Tests Uncommon in Clinical Use

Poscoital Test: It describes the relationship of changes in the menstrual cycle in mucus in the cervix to sperm. It should be done 2-12 hours after intercourse, just before the expected ovulation. It is not a routinely recommended test in the investigation of couples who apply with a desire to have a child. It has no proven diagnostic value.

Endometrial Biopsy: It gives information about whether there is ovulation in the menstrual cycle and luteal phase defect. It is done 2-3 days before the expected period.
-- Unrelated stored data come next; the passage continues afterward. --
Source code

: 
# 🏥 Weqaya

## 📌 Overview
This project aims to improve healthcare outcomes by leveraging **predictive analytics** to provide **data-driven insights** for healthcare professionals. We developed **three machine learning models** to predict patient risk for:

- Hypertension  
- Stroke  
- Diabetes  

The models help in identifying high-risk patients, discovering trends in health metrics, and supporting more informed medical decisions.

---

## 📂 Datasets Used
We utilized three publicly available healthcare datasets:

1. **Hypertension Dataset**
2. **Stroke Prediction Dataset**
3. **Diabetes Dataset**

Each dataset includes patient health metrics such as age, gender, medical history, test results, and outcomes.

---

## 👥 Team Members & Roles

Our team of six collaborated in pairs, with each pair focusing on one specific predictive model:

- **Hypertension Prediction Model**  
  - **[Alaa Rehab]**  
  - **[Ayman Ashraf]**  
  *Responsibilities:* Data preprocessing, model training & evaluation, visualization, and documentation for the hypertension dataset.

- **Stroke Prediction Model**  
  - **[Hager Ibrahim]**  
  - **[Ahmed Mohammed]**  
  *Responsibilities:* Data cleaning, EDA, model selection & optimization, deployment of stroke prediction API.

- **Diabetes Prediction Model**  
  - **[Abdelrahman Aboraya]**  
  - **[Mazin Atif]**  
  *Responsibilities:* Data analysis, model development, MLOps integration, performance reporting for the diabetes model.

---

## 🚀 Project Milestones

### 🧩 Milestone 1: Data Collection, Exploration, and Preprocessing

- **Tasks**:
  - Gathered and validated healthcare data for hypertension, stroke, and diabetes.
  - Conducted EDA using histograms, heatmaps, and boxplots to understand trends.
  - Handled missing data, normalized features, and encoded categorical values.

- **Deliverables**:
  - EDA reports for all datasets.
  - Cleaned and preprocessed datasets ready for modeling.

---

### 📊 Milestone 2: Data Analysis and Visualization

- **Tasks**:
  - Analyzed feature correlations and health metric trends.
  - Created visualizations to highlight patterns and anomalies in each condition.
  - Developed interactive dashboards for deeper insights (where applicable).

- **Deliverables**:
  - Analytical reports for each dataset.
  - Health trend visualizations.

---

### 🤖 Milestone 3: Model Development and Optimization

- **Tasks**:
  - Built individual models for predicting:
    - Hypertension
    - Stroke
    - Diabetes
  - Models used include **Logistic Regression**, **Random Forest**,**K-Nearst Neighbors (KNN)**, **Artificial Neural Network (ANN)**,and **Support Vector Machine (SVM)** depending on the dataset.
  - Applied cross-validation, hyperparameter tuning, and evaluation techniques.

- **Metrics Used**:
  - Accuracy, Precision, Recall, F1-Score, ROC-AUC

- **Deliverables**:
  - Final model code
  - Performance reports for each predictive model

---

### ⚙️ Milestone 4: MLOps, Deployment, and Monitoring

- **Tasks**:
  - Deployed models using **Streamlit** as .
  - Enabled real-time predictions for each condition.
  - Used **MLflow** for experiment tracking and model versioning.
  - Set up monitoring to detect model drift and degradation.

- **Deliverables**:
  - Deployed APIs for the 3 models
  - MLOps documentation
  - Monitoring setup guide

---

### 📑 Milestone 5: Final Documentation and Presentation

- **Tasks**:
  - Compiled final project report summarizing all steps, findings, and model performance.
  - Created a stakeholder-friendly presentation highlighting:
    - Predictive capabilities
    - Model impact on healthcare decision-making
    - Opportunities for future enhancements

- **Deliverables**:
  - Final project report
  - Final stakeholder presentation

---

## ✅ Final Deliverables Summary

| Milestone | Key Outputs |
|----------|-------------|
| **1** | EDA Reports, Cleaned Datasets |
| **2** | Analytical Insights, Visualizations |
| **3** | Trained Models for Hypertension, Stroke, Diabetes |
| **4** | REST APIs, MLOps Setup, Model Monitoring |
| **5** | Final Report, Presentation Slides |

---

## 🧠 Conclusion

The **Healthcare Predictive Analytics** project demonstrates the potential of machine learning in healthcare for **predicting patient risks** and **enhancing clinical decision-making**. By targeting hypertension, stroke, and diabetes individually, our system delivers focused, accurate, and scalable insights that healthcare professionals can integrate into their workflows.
It is an expensive, invasive, unnecessary test for the evaluation of ovulation, which does not provide information about the inner wall of the uterus for the embryo to implant in the uterus.

Basal Body Temperature: It is recorded by measuring body temperature in the morning without any activity during the entire menstrual cycle. The baseline temperature rise correlates with the LH curve, starting to rise two days before the LH curve. Although it is a guide about ovulation, it is a difficult test that can be affected by many factors and may vary according to the observer.

Karyotype Analysis: Early menopause ( under 40Karyotype analysis is recommended for women diagnosed with ), men with severe oligospermia, and couples with a history of recurrent pregnancy loss.